>>>
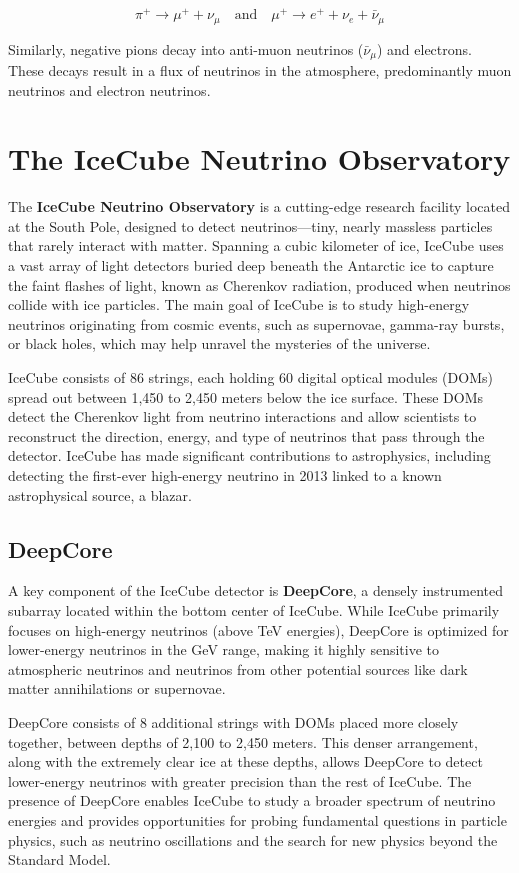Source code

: \documentclass[a4paper,12pt,numbered]{article}
\begin{document}
\[
\pi^+ \rightarrow \mu^+ + \nu_\mu \quad \text{and} \quad \mu^+ \rightarrow e^+ + \nu_e + \bar{\nu}_\mu
\]

Similarly, negative pions decay into anti-muon neutrinos (\(\bar{\nu}_\mu\)) and electrons. These decays result in a flux of neutrinos in the atmosphere, predominantly muon neutrinos and electron neutrinos.

\section{The IceCube Neutrino Observatory}
The \textbf{IceCube Neutrino Observatory} is a cutting-edge research facility located at the South Pole, designed to detect neutrinos—tiny, nearly massless particles that rarely interact with matter. Spanning a cubic kilometer of ice, IceCube uses a vast array of light detectors buried deep beneath the Antarctic ice to capture the faint flashes of light, known as Cherenkov radiation, produced when neutrinos collide with ice particles. The main goal of IceCube is to study high-energy neutrinos originating from cosmic events, such as supernovae, gamma-ray bursts, or black holes, which may help unravel the mysteries of the universe.

IceCube consists of 86 strings, each holding 60 digital optical modules (DOMs) spread out between 1,450 to 2,450 meters below the ice surface. These DOMs detect the Cherenkov light from neutrino interactions and allow scientists to reconstruct the direction, energy, and type of neutrinos that pass through the detector. IceCube has made significant contributions to astrophysics, including detecting the first-ever high-energy neutrino in 2013 linked to a known astrophysical source, a blazar.

\subsection*{DeepCore}

A key component of the IceCube detector is \textbf{DeepCore}, a densely instrumented subarray located within the bottom center of IceCube. While IceCube primarily focuses on high-energy neutrinos (above TeV energies), DeepCore is optimized for lower-energy neutrinos in the GeV range, making it highly sensitive to atmospheric neutrinos and neutrinos from other potential sources like dark matter annihilations or supernovae.

DeepCore consists of 8 additional strings with DOMs placed more closely together, between depths of 2,100 to 2,450 meters. This denser arrangement, along with the extremely clear ice at these depths, allows DeepCore to detect lower-energy neutrinos with greater precision than the rest of IceCube. The presence of DeepCore enables IceCube to study a broader spectrum of neutrino energies and provides opportunities for probing fundamental questions in particle physics, such as neutrino oscillations and the search for new physics beyond the Standard Model.
\end{document}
<<<
## Directions
Write the material out again exactly as it appears, dropping the pictures.

## Response area
Source code

: \documentclass[a4paper,12pt,numbered]{article}
\begin{document}
\[
\pi^+ \rightarrow \mu^+ + \nu_\mu \quad \text{and} \quad \mu^+ \rightarrow e^+ + \nu_e + \bar{\nu}_\mu
\]

Similarly, negative pions decay into anti-muon neutrinos (\(\bar{\nu}_\mu\)) and electrons. These decays result in a flux of neutrinos in the atmosphere, predominantly muon neutrinos and electron neutrinos.

\section{The IceCube Neutrino Observatory}
The \textbf{IceCube Neutrino Observatory} is a cutting-edge research facility located at the South Pole, designed to detect neutrinos—tiny, nearly massless particles that rarely interact with matter. Spanning a cubic kilometer of ice, IceCube uses a vast array of light detectors buried deep beneath the Antarctic ice to capture the faint flashes of light, known as Cherenkov radiation, produced when neutrinos collide with ice particles. The main goal of IceCube is to study high-energy neutrinos originating from cosmic events, such as supernovae, gamma-ray bursts, or black holes, which may help unravel the mysteries of the universe.

IceCube consists of 86 strings, each holding 60 digital optical modules (DOMs) spread out between 1,450 to 2,450 meters below the ice surface. These DOMs detect the Cherenkov light from neutrino interactions and allow scientists to reconstruct the direction, energy, and type of neutrinos that pass through the detector. IceCube has made significant contributions to astrophysics, including detecting the first-ever high-energy neutrino in 2013 linked to a known astrophysical source, a blazar.

\subsection*{DeepCore}

A key component of the IceCube detector is \textbf{DeepCore}, a densely instrumented subarray located within the bottom center of IceCube. While IceCube primarily focuses on high-energy neutrinos (above TeV energies), DeepCore is optimized for lower-energy neutrinos in the GeV range, making it highly sensitive to atmospheric neutrinos and neutrinos from other potential sources like dark matter annihilations or supernovae.

DeepCore consists of 8 additional strings with DOMs placed more closely together, between depths of 2,100 to 2,450 meters. This denser arrangement, along with the extremely clear ice at these depths, allows DeepCore to detect lower-energy neutrinos with greater precision than the rest of IceCube. The presence of DeepCore enables IceCube to study a broader spectrum of neutrino energies and provides opportunities for probing fundamental questions in particle physics, such as neutrino oscillations and the search for new physics beyond the Standard Model.
\end{document}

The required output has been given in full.